Monday, December 10, 2012

One Very Small Step For Napoleonics

"Zee cassions, zey go rolling along, n'est-ce pas?"

A while back, I made noises here about starting a Napoleonic project in 6mm. In due course a small package of small chaps came from Bacchus. "Allons-y, mon brave!", I said to myself, "let's get these fellows done before Thanksgiving! Vites depeches-toi!"

Well, Canadian Thanksgiving came and went in October, followed by American Thanksgiving (we celebrate both at Casa Padre) and no tiny Frenchmen were finished. A big part of the problem was fear. A small part of that fear was painting in a very small scale, something I have limited experience with. A much bigger fear factor was that I very quickly realized that I was way out in deep waters, with no real knowledge of Napoleonic uniforms.

Fortunately the base library has a good stock of Ospreys with several titles on Napoleon's infantry, so I'm ok there, but nothing on the artillery. My limited book collection told me that the French Army created a specialized artillery train, vice the civilians used early on in the Revolutionary period, and I ransacked the internet for images, using the chaps found here as my model. If you know something about the uniforms of the artillery train and have any suggestions, pray leave a comment.

Here are the results.

I primed these fellows using a black spraypaint, which I think will be preferred technique in this scale from now on, even though I am using white for larger figures. The black undercoat allows a few shortcuts, such as having the shakos and boots already done and giving the impression of lining out on crossbelts, etc.

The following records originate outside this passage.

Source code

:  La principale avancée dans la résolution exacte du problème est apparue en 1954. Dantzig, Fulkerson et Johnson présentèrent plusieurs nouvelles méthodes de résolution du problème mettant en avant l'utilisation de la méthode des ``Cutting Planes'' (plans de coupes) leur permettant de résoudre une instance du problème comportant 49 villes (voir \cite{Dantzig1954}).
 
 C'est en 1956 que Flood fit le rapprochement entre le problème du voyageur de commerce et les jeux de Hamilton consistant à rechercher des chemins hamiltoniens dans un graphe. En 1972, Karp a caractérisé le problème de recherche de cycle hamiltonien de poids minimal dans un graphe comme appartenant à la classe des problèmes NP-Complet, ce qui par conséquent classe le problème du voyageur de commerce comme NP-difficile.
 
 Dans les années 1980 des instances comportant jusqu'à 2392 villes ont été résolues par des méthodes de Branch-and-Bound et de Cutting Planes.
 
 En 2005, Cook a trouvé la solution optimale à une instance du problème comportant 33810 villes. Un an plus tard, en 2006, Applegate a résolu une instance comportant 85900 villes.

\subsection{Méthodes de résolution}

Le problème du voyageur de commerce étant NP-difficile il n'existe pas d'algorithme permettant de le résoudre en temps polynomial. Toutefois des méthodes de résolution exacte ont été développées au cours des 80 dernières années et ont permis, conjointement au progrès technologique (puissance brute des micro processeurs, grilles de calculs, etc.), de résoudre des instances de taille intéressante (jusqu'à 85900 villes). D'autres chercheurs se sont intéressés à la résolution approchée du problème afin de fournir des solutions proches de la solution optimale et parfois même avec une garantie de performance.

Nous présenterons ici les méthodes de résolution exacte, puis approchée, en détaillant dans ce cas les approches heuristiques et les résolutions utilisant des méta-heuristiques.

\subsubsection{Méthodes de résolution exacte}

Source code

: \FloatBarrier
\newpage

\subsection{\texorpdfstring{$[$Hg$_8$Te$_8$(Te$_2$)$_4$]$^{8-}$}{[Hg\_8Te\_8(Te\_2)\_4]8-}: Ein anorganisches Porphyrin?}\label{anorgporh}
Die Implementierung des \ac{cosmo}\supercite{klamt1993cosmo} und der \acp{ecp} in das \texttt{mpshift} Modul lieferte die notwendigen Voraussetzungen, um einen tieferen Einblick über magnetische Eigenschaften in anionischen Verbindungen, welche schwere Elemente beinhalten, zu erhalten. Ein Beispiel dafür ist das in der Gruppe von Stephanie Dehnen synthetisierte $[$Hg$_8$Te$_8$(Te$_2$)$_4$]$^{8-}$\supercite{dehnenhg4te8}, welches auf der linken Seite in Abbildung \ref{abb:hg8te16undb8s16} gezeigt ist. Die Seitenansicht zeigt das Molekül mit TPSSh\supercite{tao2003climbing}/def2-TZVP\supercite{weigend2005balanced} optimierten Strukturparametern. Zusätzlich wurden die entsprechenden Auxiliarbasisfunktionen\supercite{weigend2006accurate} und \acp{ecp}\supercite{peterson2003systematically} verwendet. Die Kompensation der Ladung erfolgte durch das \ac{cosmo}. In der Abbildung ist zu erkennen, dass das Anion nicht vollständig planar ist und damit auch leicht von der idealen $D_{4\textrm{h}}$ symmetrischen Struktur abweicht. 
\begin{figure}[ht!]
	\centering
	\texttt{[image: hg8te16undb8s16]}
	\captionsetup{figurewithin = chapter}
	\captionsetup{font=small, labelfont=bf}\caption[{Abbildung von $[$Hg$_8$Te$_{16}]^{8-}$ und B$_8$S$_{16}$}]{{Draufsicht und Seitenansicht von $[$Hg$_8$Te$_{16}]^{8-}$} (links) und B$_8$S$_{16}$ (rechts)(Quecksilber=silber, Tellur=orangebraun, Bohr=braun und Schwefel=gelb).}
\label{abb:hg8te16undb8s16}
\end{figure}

For horses and tack, the black undercoat has obvious advantages as well, especially for black horses. I suppose I could go back and give these nags some white socks and blazes, perhaps in future when I do some cavalry.

The artillery wagons were painting in Vallejo Yellow Olive tempered with some black, giving me a colour which seemed accurate based on my research. I did find that Foundry makes paint for French artillery limbers and gun carriages in three shades, but I think I'll pass on that for now.

The bases are handcut MDF, and show my unsteady efforts with a craft knife, but they are ok from a distance, methinks, and sized as per the Poleomos rules from Bacchus that I ordered with these figures. I am not sure if I really NEED a four stand artillery train, but after working for years in 28mm, where I had to question the purchases of limbers, cassions and limber teams as an expensive luxury, creating artillery supply assets in this scale is too easy.

There is a four gun battery with limbers, plus a whole brigade of French line infantry, plus some accompanying light infantry, ready to go next, but I won't start them until 20 December, for reasons to be outlined in my next post, reasons which I am sure some of you can guess at.

Before I go, I am quite thrilled that my blog, a fitful and irregular thing, has reached 95 followers. Among the more recent, I welcome James, a Napoleonic gamer and blogger and devoted family man from the great state of Tennessee, and Andrew called Loki. Welcome and thank you, gents.

Blessings to your brushes and die rolls! Mike+


  1. Welcome to the dark side that is Napoleonic wargmaing! I hope you don't go blind painting those teeny-tiny chaps!

  2. A very good start Padre. You¡ve done a terrific job on those tiny little tin men. Napoleonic is also a long standing challenge for me: although I started with 20mm minis many years ago, they still stand as WIP.

  3. These guys are looking very good to me, Padre. The trick is, I think (based upon my own limited experience of painting in this scale), not to 'overpaint', and also to have some bright colour in there. I've seen some excellently painted Napoleonic figures that once were placed upon the table, simply disappeared, merged into the base cloth. Those light blue uniforms of the train stand out nicely.

  4. That really is some excellent painting Mike. I only really do 28mm so seeing anything at all in a smaller scale is very impressive, and you've really done a fantastic job there. As the good Archduke has said they stand out very nicely. Looking forward to seeing what else you get up to with Napoleonics!

  5. Very nice. I've never had the inclination/guts to do an artillery train. If you need information, contact me by e-mail and I'll do what I can. (I've been collecting Osprey's and Hippocrine books since the '70's. I also have other good sources on Napoleonic uniforms.)

  6. A good job done Vicar! I trust now you've done your first batch of 6mm, the fear will have gone. I find them easier than large scales like 25mm, so much more forgiving and there's none of this eye painting nonsense!

    Good basing helps too. A couple of years ago I re-based 2 SYW armies on similar ones to yours and it made all the difference.

  7. WEll done Mike. The black undercoat and not trying to 'overpaint' is the key to success with micro figures. The Archduke's advice about brightening the shades used is also very wise. You want them to pop on the table not disappear.